How to complete this task → In the data below, find each line carrying the string "Surface" and copy it out.

Plain-text document sources:
══════════

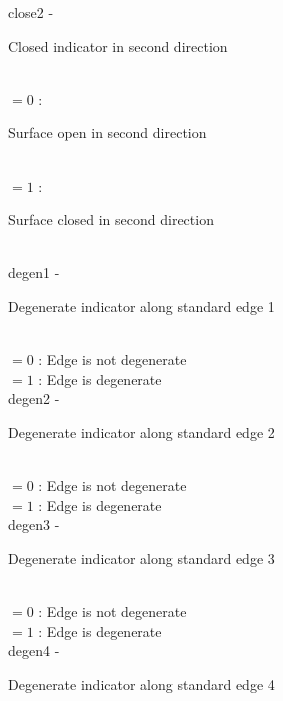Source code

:         \>\>    {\fov close2}\> - \>    \begin{minipg2}
                                Closed indicator in second direction
                                \end{minipg2}\\
                \>\>\>\>\>      $=0$ :\>\begin{minipg5}
                                Surface open in second direction
                                \end{minipg5}\\[0.8ex]
                \>\>\>\>\>      $=1$ :\>\begin{minipg5}
                                Surface closed in second direction
                                \end{minipg5}\\[0.8ex]
        \>\>    {\fov degen1}\> - \>    \begin{minipg2}
                                Degenerate indicator along standard edge 1
                                \end{minipg2}\\
                \>\>\>\>\>      $=0$ :\>        Edge is not degenerate\\
                \>\>\>\>\>      $=1$ :\>        Edge is degenerate\\
        \>\>    {\fov degen2}\> - \>    \begin{minipg2}
                                Degenerate indicator along standard edge 2
                                \end{minipg2}\\
                \>\>\>\>\>      $=0$ :\>        Edge is not degenerate\\
                \>\>\>\>\>      $=1$ :\>        Edge is degenerate\\
        \>\>    {\fov degen3}\> - \>    \begin{minipg2}
                                Degenerate indicator along standard edge 3
                                \end{minipg2}\\
                \>\>\>\>\>      $=0$ :\>        Edge is not degenerate\\
                \>\>\>\>\>      $=1$ :\>        Edge is degenerate\\
        \>\>    {\fov degen4}\> - \>    \begin{minipg2}
                                Degenerate indicator along standard edge 4
                                \end{minipg2}\\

══════════

Solution →
                                Surface open in second direction
                                Surface closed in second direction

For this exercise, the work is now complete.